The Entrepreneurial Fellowship programme supports researchers across the UK looking to create new businesses and commercialise battery technologies. Fellowships receive mentoring, strategic business advice and introductions to key industry contacts.
Introducing the new Fellowships:
Ionworks is a battery modelling software startup built around the physics-based modelling software PyBaMM (Python Battery Mathematical Modelling), a core part of the Faraday Institution’s Multi-Scale Modelling project.
PyBaMM started in academia but is gaining greater adoption in industry and Ionworks aims to supercharge this growth, unlocking the benefits of accurate battery models based on actual physical phenomena for use by industry. Ionworks’ founders include members of PyBaMM’s core development team but are independent from PyBaMM’s steering council and so are uniquely positioned to achieve this, while also retaining the independence, credibility and sustainability of the open-source platform and fostering the wider community.

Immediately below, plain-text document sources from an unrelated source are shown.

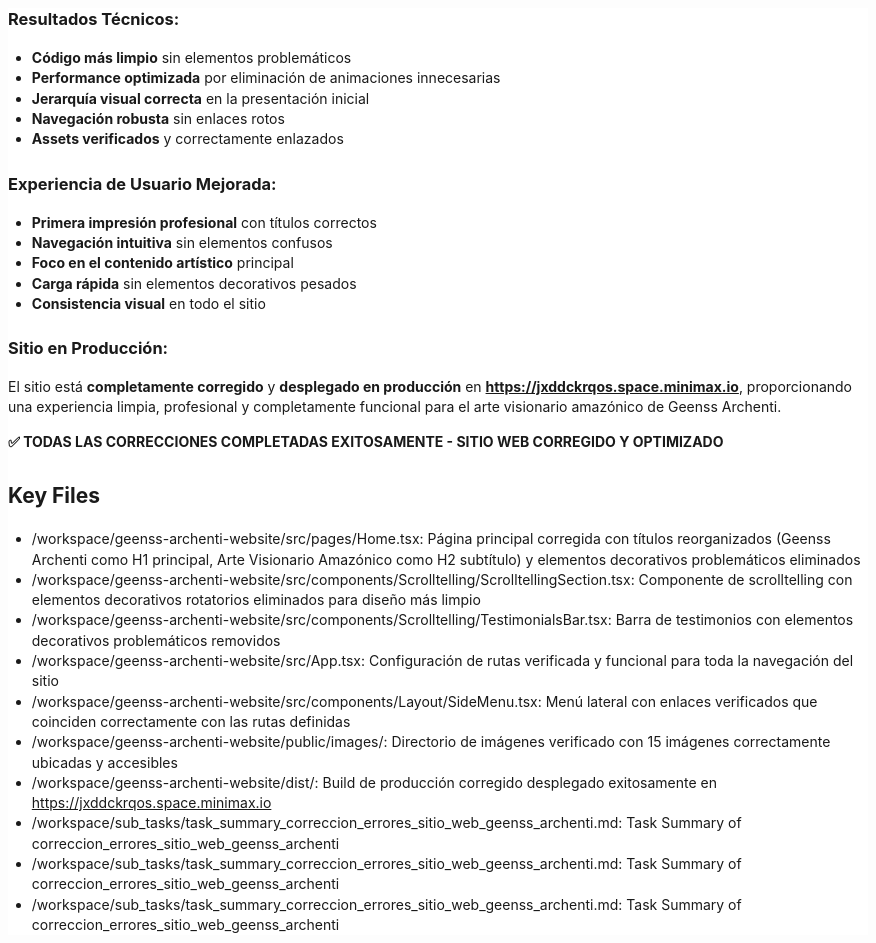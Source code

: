 ### Resultados Técnicos:
- **Código más limpio** sin elementos problemáticos
- **Performance optimizada** por eliminación de animaciones innecesarias
- **Jerarquía visual correcta** en la presentación inicial
- **Navegación robusta** sin enlaces rotos
- **Assets verificados** y correctamente enlazados

### Experiencia de Usuario Mejorada:
- **Primera impresión profesional** con títulos correctos
- **Navegación intuitiva** sin elementos confusos
- **Foco en el contenido artístico** principal
- **Carga rápida** sin elementos decorativos pesados
- **Consistencia visual** en todo el sitio

### Sitio en Producción:
El sitio está **completamente corregido** y **desplegado en producción** en **https://jxddckrqos.space.minimax.io**, proporcionando una experiencia limpia, profesional y completamente funcional para el arte visionario amazónico de Geenss Archenti.

**✅ TODAS LAS CORRECCIONES COMPLETADAS EXITOSAMENTE - SITIO WEB CORREGIDO Y OPTIMIZADO** 

 ## Key Files

- /workspace/geenss-archenti-website/src/pages/Home.tsx: Página principal corregida con títulos reorganizados (Geenss Archenti como H1 principal, Arte Visionario Amazónico como H2 subtítulo) y elementos decorativos problemáticos eliminados
- /workspace/geenss-archenti-website/src/components/Scrolltelling/ScrolltellingSection.tsx: Componente de scrolltelling con elementos decorativos rotatorios eliminados para diseño más limpio
- /workspace/geenss-archenti-website/src/components/Scrolltelling/TestimonialsBar.tsx: Barra de testimonios con elementos decorativos problemáticos removidos
- /workspace/geenss-archenti-website/src/App.tsx: Configuración de rutas verificada y funcional para toda la navegación del sitio
- /workspace/geenss-archenti-website/src/components/Layout/SideMenu.tsx: Menú lateral con enlaces verificados que coinciden correctamente con las rutas definidas
- /workspace/geenss-archenti-website/public/images/: Directorio de imágenes verificado con 15 imágenes correctamente ubicadas y accesibles
- /workspace/geenss-archenti-website/dist/: Build de producción corregido desplegado exitosamente en https://jxddckrqos.space.minimax.io
- /workspace/sub_tasks/task_summary_correccion_errores_sitio_web_geenss_archenti.md: Task Summary of correccion_errores_sitio_web_geenss_archenti
- /workspace/sub_tasks/task_summary_correccion_errores_sitio_web_geenss_archenti.md: Task Summary of correccion_errores_sitio_web_geenss_archenti
- /workspace/sub_tasks/task_summary_correccion_errores_sitio_web_geenss_archenti.md: Task Summary of correccion_errores_sitio_web_geenss_archenti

The PyBaMM community won the Faraday Institution Collaboration Award in 2021 – find out more
The Entrepreneurial Fellowship will enable Ionworks to ramp up development of professional interfaces to transform their prototypes into attractive, widely usable products. It will enable the organisation to roll out their software platform to UK clients within the next year.
The grant will allow the founders to focus on business development and consultancy style projects with key clients to gain further understanding of their specific modelling challenges, and develop the software accordingly. This will help Ionworks build a comprehensive battery analysis framework that can be used to run large-scale simulations in the cloud with data analysis to improve battery design through optimisation and materials discovery. The modelling solutions being developed by Ionworks compliment cell libraries being built by other companies including previous Entrepreneurial Fellows, About:Energy.
Transforming battery diagnostics through ultrasonic measurements.
An Entrepreneurial Fellowship has been awarded to progress start-up company, Sention. The team has developed a sensitive mapping technique that monitors reflected pulses of ultrasound to evaluate the physical properties of batteries with high special resolution. It can be used to rapidly assess the state of health (SOH) of cells with very limited power and space requirements – significant advantages over incumbent electrochemical techniques.
The Entrepreneurial Fellowship, led Dr Rhodri Owen, based at UCL’s Electrochemical Innovation Lab, will allow Sention to build a demonstration unit that will improve on the existing lab-based setup. This will include the development of a software back-end interface with the ability to automatically assess cells and increase throughput.
The data obtained from additional tests on new and aged cells will allow a detailed and statistically significant relationship between acoustic signature and the cell’s SOH to be established. It will also provide data that can be used to inform ultrasound-based quality control systems by correlating the performance of the cells during cycling and their changing acoustic maps, allowing the team to predict which cells are likely to perform poorly.
A number of development companies and automakers already have an interest in the technology. With a demonstration unit constructed and a statistically significant data set, the team aims to prove the technology’s effectiveness and application to real-world scenarios and exploit these relationships.
Sention’s technology has potential applications through the entire battery value chain:
- as a low cost and rapid quality control check during cell manufacturing – identifying defects early in the cell production process, reducing production costs and scrap.
- as an acoustic battery management system to improve SOH (and state-of-charge) prediction.
- as a high throughput screening technique to assess the SOH cells at the end of life to determine their suitability for reuse.